Ford Is About to Find Out Whether the Stick Shift Is Worth Saving
After an outcry, the Sasquatch Bronco is getting a manual. But will it last?
People sign Change.org petitions for lots of reasons, from the soberingly serious (like 11.2 million people calling for justice for Breonna Taylor) to the eminently tweetable (as with the 27,206 people who want Dr. Fauci named People magazine’s “Sexiest Man Alive”).
While their effectiveness is questionable at best, there is at least one instance where one of the online petitions enacted change: the stick shift on the new Ford Bronco.
One of the reasons the 2021 Ford Bronco was so well received when it was unveiled in July is because it offered a brand-new seven-speed manual transmission. However, people quickly pointed out that Ford did not offer it on models equipped with the off-road Sasquatch package. Now, after an outcry from prospective buyers — on Change.org, where they racked up over 11,000 signatures, as well as other avenues including social media — Ford has corrected course and given the people the stick shift they ostensibly want.
“The Bronco community spoke and we heard them,” Mark Grueber, Ford Bronco consumer marketing manager, said in a press release. “Our team moved quickly to add Sasquatch with a manual transmission — another example of our focus on giving customers the best possible off-road vehicles and accessories that we can.”

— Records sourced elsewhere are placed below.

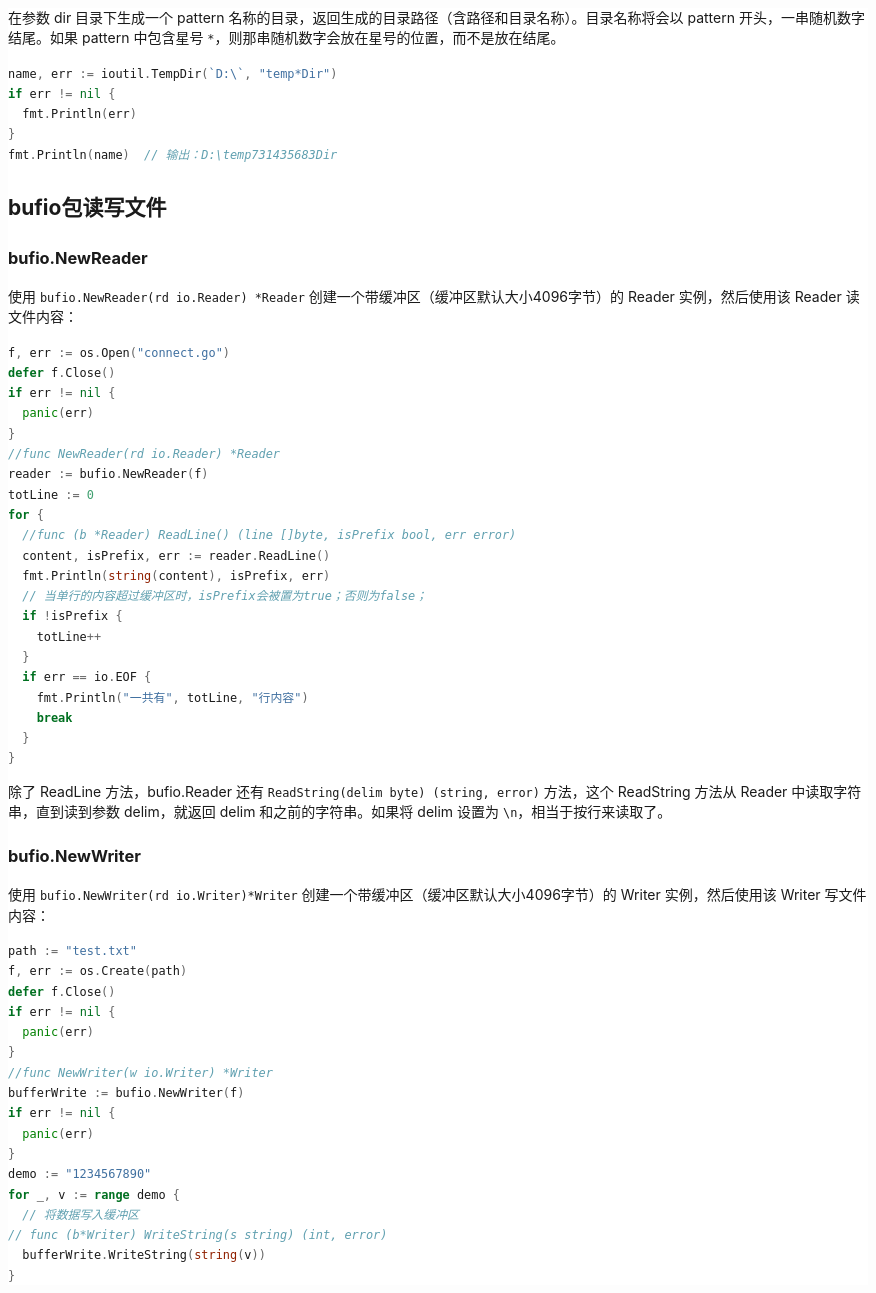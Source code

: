 在参数 dir 目录下生成一个 pattern 名称的目录，返回生成的目录路径（含路径和目录名称）。目录名称将会以 pattern 开头，一串随机数字结尾。如果 pattern 中包含星号 `*`，则那串随机数字会放在星号的位置，而不是放在结尾。

```go
name, err := ioutil.TempDir(`D:\`, "temp*Dir")
if err != nil {
  fmt.Println(err)
}
fmt.Println(name)  // 输出：D:\temp731435683Dir
```

## bufio包读写文件

### bufio.NewReader

使用 `bufio.NewReader(rd io.Reader) *Reader` 创建一个带缓冲区（缓冲区默认大小4096字节）的 Reader 实例，然后使用该 Reader 读文件内容：

```go
f, err := os.Open("connect.go")
defer f.Close()
if err != nil {
  panic(err)
}
//func NewReader(rd io.Reader) *Reader
reader := bufio.NewReader(f)
totLine := 0
for {
  //func (b *Reader) ReadLine() (line []byte, isPrefix bool, err error)
  content, isPrefix, err := reader.ReadLine()
  fmt.Println(string(content), isPrefix, err)
  // 当单行的内容超过缓冲区时，isPrefix会被置为true；否则为false；
  if !isPrefix {
    totLine++
  }
  if err == io.EOF {
    fmt.Println("一共有", totLine, "行内容")
    break
  }
}
```

除了 ReadLine 方法，bufio.Reader 还有 `ReadString(delim byte) (string, error)` 方法，这个 ReadString 方法从 Reader 中读取字符串，直到读到参数 delim，就返回 delim 和之前的字符串。如果将 delim 设置为 `\n`，相当于按行来读取了。

### bufio.NewWriter

使用 `bufio.NewWriter(rd io.Writer)*Writer` 创建一个带缓冲区（缓冲区默认大小4096字节）的 Writer 实例，然后使用该 Writer 写文件内容：

```go
path := "test.txt"
f, err := os.Create(path)
defer f.Close()
if err != nil {
  panic(err)
}
//func NewWriter(w io.Writer) *Writer
bufferWrite := bufio.NewWriter(f)
if err != nil {
  panic(err)
}
demo := "1234567890"
for _, v := range demo {
  // 将数据写入缓冲区
// func (b*Writer) WriteString(s string) (int, error)
  bufferWrite.WriteString(string(v))
}
```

For those who haven’t been pouring over Bronco specs for the last two months, the Sasquatch package is an optional set of off-road add-ons, including mud-terrain tires, front and rear electronic locking axles, better shocks and the requisite lift, among other things — all handpicked and installed by Ford, without buyers having to go through a secondhand shop. It was initially only offered with the 10-speed automatic transmission and 2.3-liter inline-four engine, but when the Bronco’s build and price website goes live in October, people will be able to assemble the Bronco with the best off-road capability with a stick shift. (That said, the combo won’t be available until late 2021, while the Bronco Sport and other models will be available earlier.)

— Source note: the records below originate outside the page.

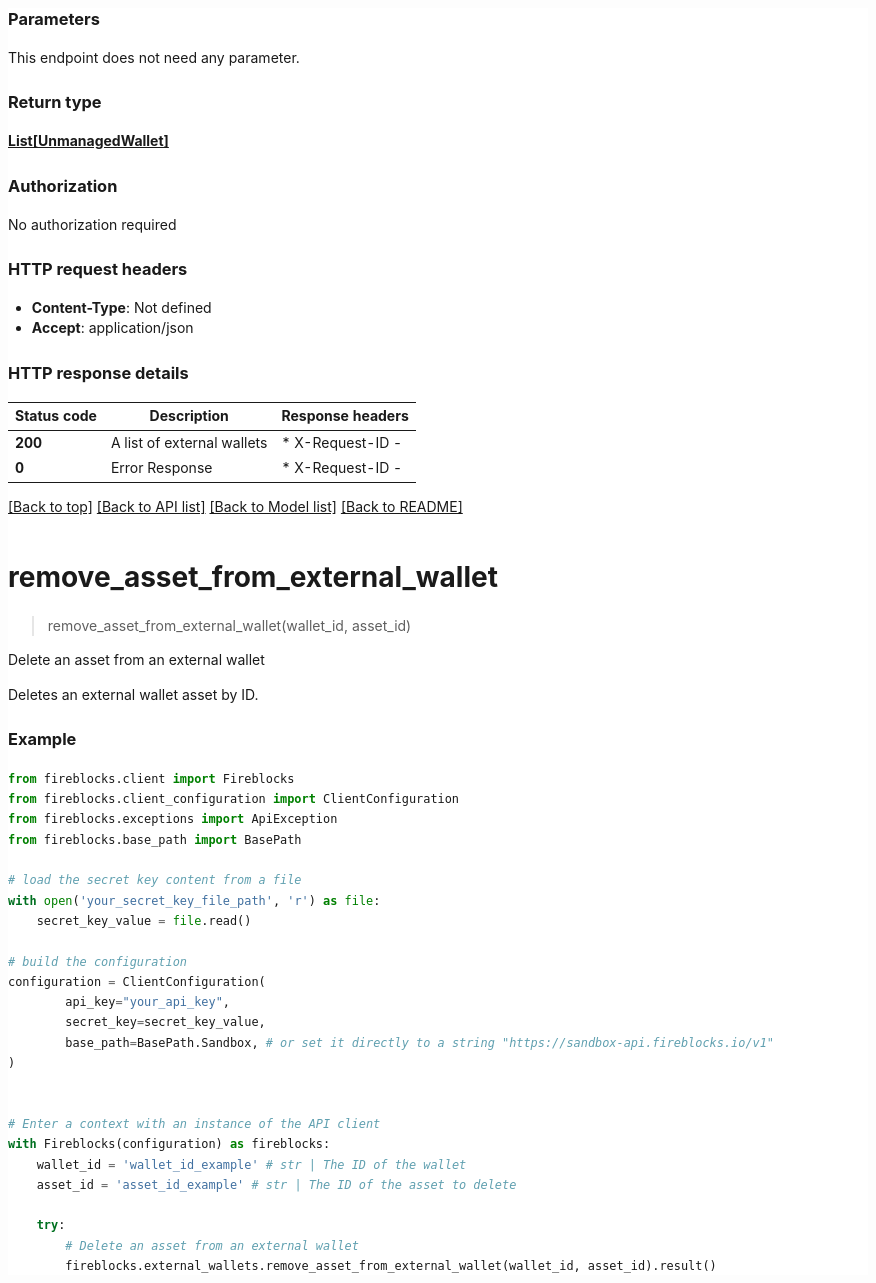

### Parameters

This endpoint does not need any parameter.

### Return type

[**List[UnmanagedWallet]**](UnmanagedWallet.md)

### Authorization

No authorization required

### HTTP request headers

 - **Content-Type**: Not defined
 - **Accept**: application/json

### HTTP response details

| Status code | Description | Response headers |
|-------------|-------------|------------------|
**200** | A list of external wallets |  * X-Request-ID -  <br>  |
**0** | Error Response |  * X-Request-ID -  <br>  |

[[Back to top]](#) [[Back to API list]](../README.md#documentation-for-api-endpoints) [[Back to Model list]](../README.md#documentation-for-models) [[Back to README]](../README.md)

# **remove_asset_from_external_wallet**
> remove_asset_from_external_wallet(wallet_id, asset_id)

Delete an asset from an external wallet

Deletes an external wallet asset by ID.

### Example


```python
from fireblocks.client import Fireblocks
from fireblocks.client_configuration import ClientConfiguration
from fireblocks.exceptions import ApiException
from fireblocks.base_path import BasePath

# load the secret key content from a file
with open('your_secret_key_file_path', 'r') as file:
    secret_key_value = file.read()

# build the configuration
configuration = ClientConfiguration(
        api_key="your_api_key",
        secret_key=secret_key_value,
        base_path=BasePath.Sandbox, # or set it directly to a string "https://sandbox-api.fireblocks.io/v1"
)


# Enter a context with an instance of the API client
with Fireblocks(configuration) as fireblocks:
    wallet_id = 'wallet_id_example' # str | The ID of the wallet
    asset_id = 'asset_id_example' # str | The ID of the asset to delete

    try:
        # Delete an asset from an external wallet
        fireblocks.external_wallets.remove_asset_from_external_wallet(wallet_id, asset_id).result()
```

This is being celebrated as a win on car blogs across the internet, and Ford slapped together a fun Sasquatch-starring video to proclaim as much. But what’s getting lost in all the self-congratulation is that a high-profile test is now underway for the future of the manual transmission.
In its press release, Ford said that it made the decision to expand the stick shift after “listening to reservation-holder feedback,” making the important distinction that the pressure came from people who actually put down the refundable $100 deposit (and not just anonymous keyboard warriors on Twitter or Change.org). However, those reservation holders haven’t actually made an order yet, and they haven’t signed a contract stating that they must buy a stick shift. In the end, a good chunk of them could end up ordering the automatic, if they even order a Bronco at all.
As we pointed out last year, the future of the stick shift is grim, and more recent data from 2019 shows that only 1.1% of new cars sold in the U.S. had manual transmissions. And the list of stick-shift casualties keeps on rolling like ticker tape; there was even one announced today. But the general, anecdotal consensus is that the manual will never go away entirely, that it will stick around in niche vehicles like certain sports cars and, supposedly, Ford Broncos.
That consensus is being tested here on the largest possible stage. If Ford Bronco buyers do end up following through on their online bellyaching and purchase their off-roaders with a manual, then Ford will have incentive to keep offering the old-school transmission, and more importantly other automakers may take note for future off-road vehicles.
If, however, people flake out and go for the much easier automatic, then the stick shift may go the way of the dodo even faster than projected.